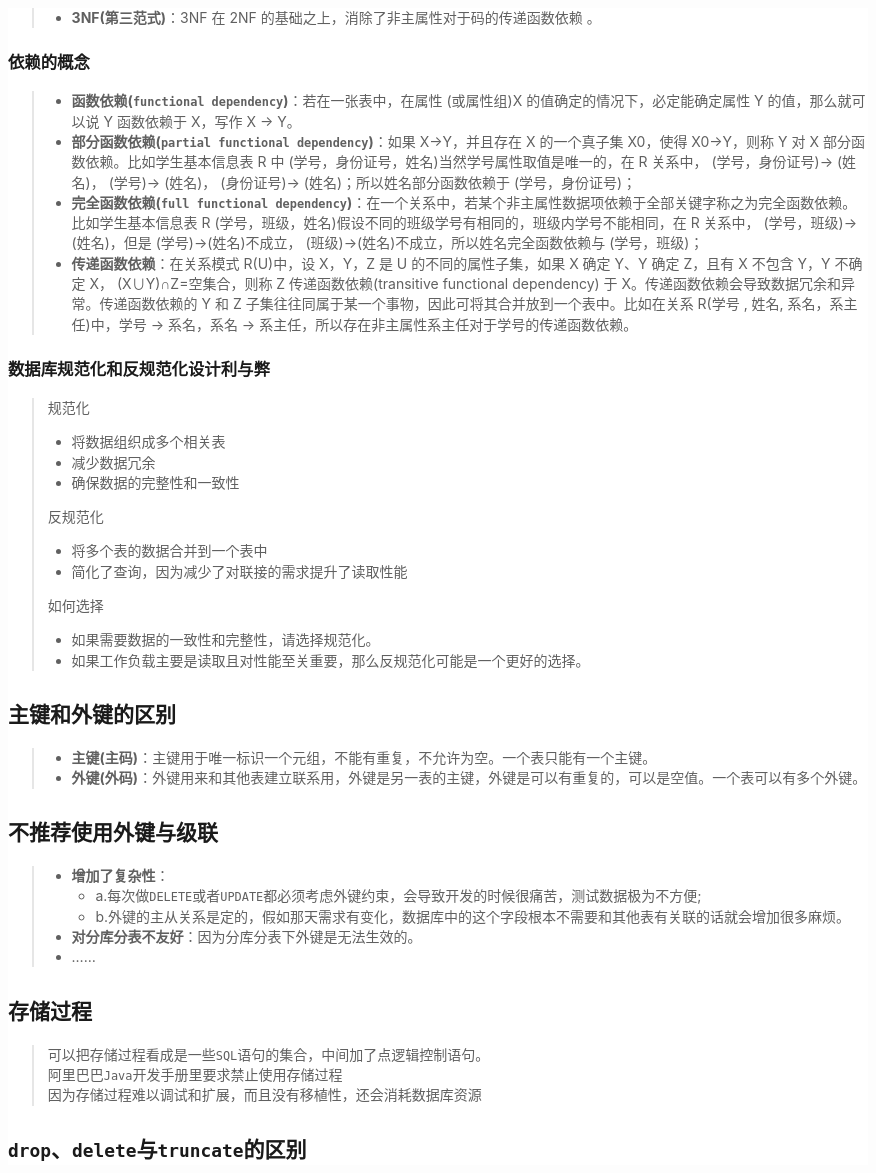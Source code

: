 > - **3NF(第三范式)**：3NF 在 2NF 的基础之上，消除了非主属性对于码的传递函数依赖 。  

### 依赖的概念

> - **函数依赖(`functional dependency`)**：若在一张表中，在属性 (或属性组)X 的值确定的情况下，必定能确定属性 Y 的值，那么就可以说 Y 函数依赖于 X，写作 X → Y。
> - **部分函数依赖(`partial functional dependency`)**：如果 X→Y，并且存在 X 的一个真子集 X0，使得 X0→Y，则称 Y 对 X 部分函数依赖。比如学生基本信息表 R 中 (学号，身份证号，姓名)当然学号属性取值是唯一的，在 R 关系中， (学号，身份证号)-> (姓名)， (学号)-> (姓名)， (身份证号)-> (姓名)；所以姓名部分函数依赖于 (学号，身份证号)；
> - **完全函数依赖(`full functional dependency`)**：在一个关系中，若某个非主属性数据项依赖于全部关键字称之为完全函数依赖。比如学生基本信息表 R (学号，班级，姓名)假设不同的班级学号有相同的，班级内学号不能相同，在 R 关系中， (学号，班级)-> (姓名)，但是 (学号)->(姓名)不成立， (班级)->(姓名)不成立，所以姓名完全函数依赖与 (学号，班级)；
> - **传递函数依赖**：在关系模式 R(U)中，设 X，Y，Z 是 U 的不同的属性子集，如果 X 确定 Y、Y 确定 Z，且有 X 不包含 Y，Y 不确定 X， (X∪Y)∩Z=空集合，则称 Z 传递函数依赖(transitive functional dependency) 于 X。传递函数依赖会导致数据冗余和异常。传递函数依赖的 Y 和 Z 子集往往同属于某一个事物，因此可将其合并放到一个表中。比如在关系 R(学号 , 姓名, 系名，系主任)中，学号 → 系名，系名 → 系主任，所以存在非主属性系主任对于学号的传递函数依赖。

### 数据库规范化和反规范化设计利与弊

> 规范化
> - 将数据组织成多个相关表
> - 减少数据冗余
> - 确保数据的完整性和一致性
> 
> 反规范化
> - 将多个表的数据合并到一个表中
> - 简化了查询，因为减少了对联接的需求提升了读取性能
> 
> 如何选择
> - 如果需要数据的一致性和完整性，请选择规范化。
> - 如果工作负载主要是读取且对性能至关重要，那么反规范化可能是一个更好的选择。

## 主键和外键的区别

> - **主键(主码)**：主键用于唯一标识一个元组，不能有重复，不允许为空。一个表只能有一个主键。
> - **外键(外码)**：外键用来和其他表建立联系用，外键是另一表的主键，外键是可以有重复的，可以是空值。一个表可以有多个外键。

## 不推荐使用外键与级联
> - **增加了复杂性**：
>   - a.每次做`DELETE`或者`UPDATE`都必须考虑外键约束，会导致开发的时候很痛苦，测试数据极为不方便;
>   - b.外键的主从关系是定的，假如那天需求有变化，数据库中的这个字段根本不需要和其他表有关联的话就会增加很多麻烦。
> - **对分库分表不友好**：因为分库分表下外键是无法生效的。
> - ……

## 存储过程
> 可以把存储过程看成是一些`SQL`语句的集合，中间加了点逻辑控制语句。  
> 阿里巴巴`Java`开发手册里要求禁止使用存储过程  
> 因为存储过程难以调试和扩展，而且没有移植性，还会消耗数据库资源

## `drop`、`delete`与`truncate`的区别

+++

Go through the records above and copy every line holding the word "比如学生基本信息表".

> - **部分函数依赖(`partial functional dependency`)**：如果 X→Y，并且存在 X 的一个真子集 X0，使得 X0→Y，则称 Y 对 X 部分函数依赖。比如学生基本信息表 R 中 (学号，身份证号，姓名)当然学号属性取值是唯一的，在 R 关系中， (学号，身份证号)-> (姓名)， (学号)-> (姓名)， (身份证号)-> (姓名)；所以姓名部分函数依赖于 (学号，身份证号)；
> - **完全函数依赖(`full functional dependency`)**：在一个关系中，若某个非主属性数据项依赖于全部关键字称之为完全函数依赖。比如学生基本信息表 R (学号，班级，姓名)假设不同的班级学号有相同的，班级内学号不能相同，在 R 关系中， (学号，班级)-> (姓名)，但是 (学号)->(姓名)不成立， (班级)->(姓名)不成立，所以姓名完全函数依赖与 (学号，班级)；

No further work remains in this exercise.